La journée se termine à 17 heures, et bien remplie. L’enfant y a senti que la classe était son affaire, L'autogestion s'étend à tous les niveaux : discussions, conseils de travail, fonctionnement des activités, ‑ et cela dans un climat de collaboration, d'entraide et d'amitié Les responsables (et chacun est responsable dans la classe) rappellent les projets élaborés et veillent à leur exécution. Et si j'interviens, c'est pour encourager et entraîner toujours plus loin vers le vrai travail.

CAS OU UN PROJET DE TRAVAIL EST ABANDONNE

. Par le groupe

‑ quand un événement extérieur surgit dans la classe : lettres ou colis des correspondants, apport d'un enfant ;

‑ quand une discussion intéressante pour tous se prolonge ;

‑ quand survient un événement local notable (lancement d'un bateau par ex.) ;

‑ quand un travail enthousiasme les enfants ; ainsi à la fin du 1er trimestre ils ont commencé à faire des marionnettes, puis ils ont mis au point tout un programme de spectacles, ce qui nous a demandé plusieurs jours ;

‑ il arrive aussi que l'intérêt pour une activité s'atténue. Quand les enfants sont fatigués, ils ont la possibilité de se reposer. Il faut vouloir pour eux, avec confiance et calme, dans les limites de ce qu'ils peuvent

2°. Par un ou plusieurs enfants

a) Quand ils sont pris par une activité plus passionnante. Ainsi Dominique demande de terminer sa maquette d'histoire pendant l'heure d'activités. Michel : « Moi aussi ! » Yannick C., président de jour : « Oui, deux ou trois, ça va ; mais pas plus, sans cela on ne pourra jamais faire des jeux ! » Le groupe donne son avis et donne son acceptation.
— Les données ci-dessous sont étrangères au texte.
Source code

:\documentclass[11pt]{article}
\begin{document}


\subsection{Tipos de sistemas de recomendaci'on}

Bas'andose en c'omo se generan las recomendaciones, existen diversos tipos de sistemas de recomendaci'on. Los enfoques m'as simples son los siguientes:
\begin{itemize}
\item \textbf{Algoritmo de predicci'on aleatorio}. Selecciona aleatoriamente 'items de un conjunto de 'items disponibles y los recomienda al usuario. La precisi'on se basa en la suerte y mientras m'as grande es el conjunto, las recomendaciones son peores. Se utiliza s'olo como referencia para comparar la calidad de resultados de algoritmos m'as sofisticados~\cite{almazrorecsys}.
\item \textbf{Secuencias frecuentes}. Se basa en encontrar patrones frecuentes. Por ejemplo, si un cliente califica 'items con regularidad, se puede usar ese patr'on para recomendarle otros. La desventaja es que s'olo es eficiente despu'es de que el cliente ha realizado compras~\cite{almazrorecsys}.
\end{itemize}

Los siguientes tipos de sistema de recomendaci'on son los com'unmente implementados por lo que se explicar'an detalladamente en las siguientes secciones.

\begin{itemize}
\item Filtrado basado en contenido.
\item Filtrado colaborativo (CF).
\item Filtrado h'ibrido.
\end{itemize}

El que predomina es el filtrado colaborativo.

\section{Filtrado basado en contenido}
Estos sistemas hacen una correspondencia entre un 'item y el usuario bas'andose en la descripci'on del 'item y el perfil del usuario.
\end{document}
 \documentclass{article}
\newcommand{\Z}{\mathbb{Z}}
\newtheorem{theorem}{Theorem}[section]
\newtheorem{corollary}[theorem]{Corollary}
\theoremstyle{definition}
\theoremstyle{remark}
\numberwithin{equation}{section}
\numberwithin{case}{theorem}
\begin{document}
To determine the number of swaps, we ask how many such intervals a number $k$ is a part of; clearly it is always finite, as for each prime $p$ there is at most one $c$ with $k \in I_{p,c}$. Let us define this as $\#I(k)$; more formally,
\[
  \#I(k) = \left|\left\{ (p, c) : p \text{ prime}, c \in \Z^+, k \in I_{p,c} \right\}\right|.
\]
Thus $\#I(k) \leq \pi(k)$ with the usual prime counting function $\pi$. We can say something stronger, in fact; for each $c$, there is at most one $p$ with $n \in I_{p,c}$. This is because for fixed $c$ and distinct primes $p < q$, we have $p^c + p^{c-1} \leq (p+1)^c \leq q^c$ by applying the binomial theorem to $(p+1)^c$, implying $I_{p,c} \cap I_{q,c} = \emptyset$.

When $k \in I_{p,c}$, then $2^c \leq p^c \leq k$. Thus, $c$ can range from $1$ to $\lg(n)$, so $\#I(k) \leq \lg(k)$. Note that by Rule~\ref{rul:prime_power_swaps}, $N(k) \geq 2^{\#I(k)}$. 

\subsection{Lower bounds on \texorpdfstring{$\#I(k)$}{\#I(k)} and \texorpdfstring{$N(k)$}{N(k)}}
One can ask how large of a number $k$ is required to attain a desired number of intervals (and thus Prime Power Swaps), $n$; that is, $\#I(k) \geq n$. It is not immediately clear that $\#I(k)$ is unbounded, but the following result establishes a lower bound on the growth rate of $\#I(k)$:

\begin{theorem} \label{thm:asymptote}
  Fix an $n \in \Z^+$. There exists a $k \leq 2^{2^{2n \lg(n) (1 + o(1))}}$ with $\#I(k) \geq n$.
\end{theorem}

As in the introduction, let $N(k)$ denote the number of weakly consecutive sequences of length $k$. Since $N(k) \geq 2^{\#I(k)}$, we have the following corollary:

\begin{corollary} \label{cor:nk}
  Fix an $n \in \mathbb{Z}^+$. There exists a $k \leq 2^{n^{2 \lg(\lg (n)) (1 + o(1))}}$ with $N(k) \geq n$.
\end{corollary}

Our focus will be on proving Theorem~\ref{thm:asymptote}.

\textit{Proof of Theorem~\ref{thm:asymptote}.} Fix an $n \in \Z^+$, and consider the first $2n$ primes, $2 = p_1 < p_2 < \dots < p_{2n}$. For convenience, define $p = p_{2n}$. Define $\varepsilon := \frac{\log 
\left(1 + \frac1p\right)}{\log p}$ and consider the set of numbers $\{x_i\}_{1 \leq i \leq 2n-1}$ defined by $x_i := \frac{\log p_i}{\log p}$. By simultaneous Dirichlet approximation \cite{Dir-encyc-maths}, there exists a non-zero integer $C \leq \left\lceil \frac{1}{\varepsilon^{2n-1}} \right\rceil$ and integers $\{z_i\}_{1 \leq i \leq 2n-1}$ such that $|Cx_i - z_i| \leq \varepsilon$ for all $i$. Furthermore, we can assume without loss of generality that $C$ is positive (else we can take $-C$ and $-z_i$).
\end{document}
b) Il arrive qu'au cours de la journée des enfants renoncent à un travail pourtant prévu pour partager celui de leurs camarades. Exemples :

‑ La mise au point du texte libre. Il n'y a pas toujours unanimité pour le travail collectif de mise au point. Cela dépend à la fois de l'intérêt suscité par le texte choisi et du travail pour la mise au point. Ainsi lorsqu'il s'agit d'être créateur, en proposant mots nouveaux et nouvelles tournures, la participation peut être totale ; et les enfants abandonnent un travail pourtant prévu (dessin, lecture silencieuse, etc.) pour se joindre au travail collectif de mise au point.

‑ Une recherche mathématique. Cinq enfants ont décidé de participer à un travail que je propose : rechercher les différentes manières de partager un rectangle en deux parties égales ; ils y éprouvent tant d'intérêt que tous les autres veulent y participer parce que c'est un travail d'invention et de création.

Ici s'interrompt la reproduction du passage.